Publicado na Coletânea Incontro Letterario a Milano – Oficina do Livro, São Paulo, 2018

O futuro de todos nós

L’avenir c’est ce qui dépasse la main tendue. (Louis Aragon)

 

O que significa de verdade Depois, Amanhã, Futuro? 

Vivemos em função do futuro, do depois, do amanhã, do que há de vir e do que há de ser. Que desconhecemos. Às vezes nem acontece, pois acabamos antes que o futuro chegue. 

Mas se não tivermos essa idéia de futuro, não dá para viver, ficaria tudo sem sentido, seria terrível viver se só existissem o hoje e o ontem. 

Então vivemos em função de algo que desconhecemos, não atingimos, não enxergamos, o abstrato mais absoluto. Se pudéssemos, nem que fosse por um só momento, uma única vez em toda a existência, afastar a cortina tênue mas indevassável que esconde o que está à frente e espiar um mínimo que fosse do nosso futuro… 

Veríamos talvez dias ensolarados e floridos, amores bem resolvidos, paixões bem vividas, bonança e alegria. 

Também poderíamos ver choro e ranger de dentes… 

Agora que caminho entre o outono e o inverno de minha existência, vejo o quanto tenho para olhar para trás, e que nunca me foi dado ver uma hora, um segundo sequer do que há de vir. Tenho milhares de lembranças – principalmente boas, porque minha memória seletiva não me deixa fixar muitas recordações amargas, somente aquelas necessárias para não repetir erros passados – e com elas recheio o edredon que há de me agasalhar quando chegarem as horas derradeiras. 

Como não posso nem poderei conhecer o que virá depois, levo comigo a luz de muitas lembranças e algumas saudades para iluminar o caminho, que não sei onde vai dar, não sei onde vou chegar.
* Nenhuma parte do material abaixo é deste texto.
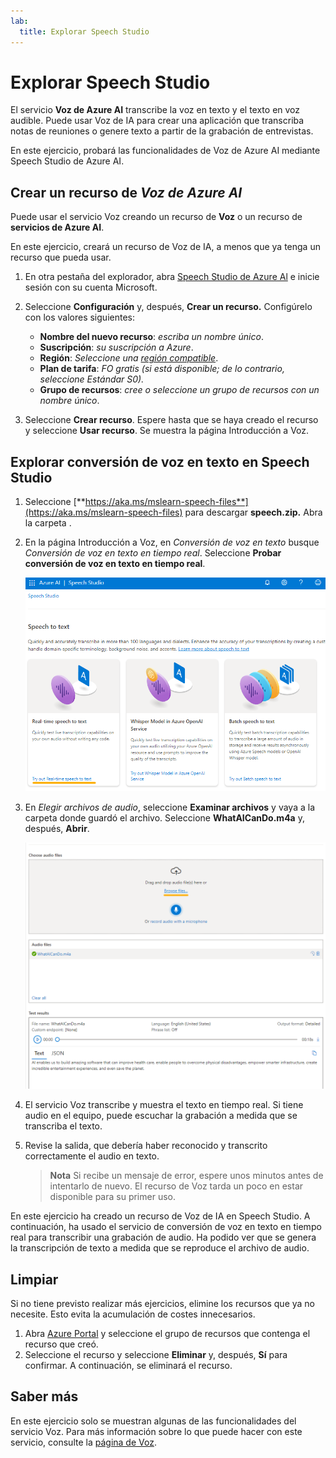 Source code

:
 ```yaml
---
lab:
  title: Explorar Speech Studio
---
```


# Explorar Speech Studio

El servicio **Voz de Azure AI** transcribe la voz en texto y el texto en voz audible. Puede usar Voz de IA para crear una aplicación que transcriba notas de reuniones o genere texto a partir de la grabación de entrevistas.

En este ejercicio, probará las funcionalidades de Voz de Azure AI mediante Speech Studio de Azure AI. 

## Crear un recurso de *Voz de Azure AI*

Puede usar el servicio Voz creando un recurso de **Voz** o un recurso de **servicios de Azure AI**.

En este ejercicio, creará un recurso de Voz de IA, a menos que ya tenga un recurso que pueda usar.

1. En otra pestaña del explorador, abra [Speech Studio de Azure Al](https://speech.microsoft.com/) e inicie sesión con su cuenta Microsoft.

1. Seleccione **Configuración** y, después, **Crear un recurso.** Configúrelo con los valores siguientes:
    - **Nombre del nuevo recurso**: *escriba un nombre único*.
    - **Suscripción**: *su suscripción a Azure*.
    - **Región**: *Seleccione una [región compatible](https://learn.microsoft.com/azure/ai-services/speech-service/regions)*.
    - **Plan de tarifa**: *FO gratis (si está disponible; de lo contrario, seleccione Estándar S0).*
    - **Grupo de recursos**: *cree o seleccione un grupo de recursos con un nombre único*.
1. Seleccione **Crear recurso**. Espere hasta que se haya creado el recurso y seleccione **Usar recurso**. Se muestra la página Introducción a Voz.

## Explorar conversión de voz en texto en Speech Studio

1. Seleccione [**https://aka.ms/mslearn-speech-files**](https://aka.ms/mslearn-speech-files) para descargar **speech.zip.** Abra la carpeta . 

1. En la página Introducción a Voz, en *Conversión de voz en texto* busque *Conversión de voz en texto en tiempo real*. Seleccione **Probar conversión de voz en texto en tiempo real**.

    ![Introducción a Voz](media/recognize-synthesize-speech/try-out-speech-to-text.png)

1. En *Elegir archivos de audio*, seleccione **Examinar archivos** y vaya a la carpeta donde guardó el archivo. Seleccione **WhatAICanDo.m4a** y, después, **Abrir**.

    ![Examinar archivos](media/recognize-synthesize-speech/browse-files-speech.png)

1. El servicio Voz transcribe y muestra el texto en tiempo real. Si tiene audio en el equipo, puede escuchar la grabación a medida que se transcriba el texto.
1. Revise la salida, que debería haber reconocido y transcrito correctamente el audio en texto.

    > **Nota** Si recibe un mensaje de error, espere unos minutos antes de intentarlo de nuevo. El recurso de Voz tarda un poco en estar disponible para su primer uso.

En este ejercicio ha creado un recurso de Voz de IA en Speech Studio. A continuación, ha usado el servicio de conversión de voz en texto en tiempo real para transcribir una grabación de audio. Ha podido ver que se genera la transcripción de texto a medida que se reproduce el archivo de audio.

## Limpiar

Si no tiene previsto realizar más ejercicios, elimine los recursos que ya no necesite. Esto evita la acumulación de costes innecesarios.

1. Abra [Azure Portal]( https://portal.azure.com) y seleccione el grupo de recursos que contenga el recurso que creó.
1. Seleccione el recurso y seleccione **Eliminar** y, después, **Sí** para confirmar. A continuación, se eliminará el recurso.

## Saber más

En este ejercicio solo se muestran algunas de las funcionalidades del servicio Voz. Para más información sobre lo que puede hacer con este servicio, consulte la [página de Voz](https://azure.microsoft.com/services/cognitive-services/speech-services).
Mas continuo firme, caminhando adiante, indo ao encontro desse amanhã que nunca chega. 

E tecendo abstratamente conceitos sobre o desconhecido, vou imaginando o que é amanhã, o que é futuro. 

Quando o novo dia nasce deixa de ser amanhã para se tornar hoje. 

Quando pensamos que chegamos no futuro, vemos que ele na verdade é o presente, e muitas vezes já é passado… é tentar segurar fumaça, reter água, guardar neve… 

A grande certeza da vida é a morte e o grande enigma é o futuro. Que nunca chegará.

(08/03/10 )

Silêncio pelo menino morto

Esse texto foi escrito em 03 de setembro de 2015. O mundo já esqueceu… 

 

O menino deitado na areia

Adormeceu

Espera por seu pai

De quem se perdeu.

O menino deitado na areia

Fugiu de sua pátria

Fugiu da guerra e do horror

Fugiu da fome e da violência.

No vento frio da noite

Segurava na mão de seu pai

O menino deitado na areia

Tinha pai, tinha mãe e irmão.

No vento da noite o balanço do mar

No frio da noite as ondas imensas

No escuro da noite seu corpo no mar.

Não viu onde foi seu irmão

Não ouviu mais a voz de sua mãe

Não achou mais a mão de seu pai.

E as ondas do mar levaram o menino

E o deixaram na beira da praia.

Adormecido ali ficou o menino.

O pequenino na areia da praia.

Rostinho virado de lado não viu

A cem metros estava seu irmão

Deitado na areia da praia

Dormindo na beira do mar.

Não mais se deram as mãos

Não mais se viram os rostos.

O menino deitado na areia

Deixou um planeta chocado

Sacudiu o conforto de todos

Arrancou lágrimas de dor

Porque não brincava o menino

Não aproveitava a alegria da praia

O menino deitado na areia

Fugindo do horror e da guerra

Não dormia o menino na areia:

Estava morto o menino

Deitado na areia da praia

Morrera nas ondas do mar.

A água e o rio

Era como se fosse a primeira vez que via o rio. Mas, na verdade, todos os dias olhava para ele, andava em suas margens, atravessava suas pontes. Há muito tempo morava ali.

Olhou com encantamento toda aquela água que descia cantando, enchia o ar com seus sons, trazia de tudo – madeira, flores, lixo, e tudo o que encontrasse pelas margens.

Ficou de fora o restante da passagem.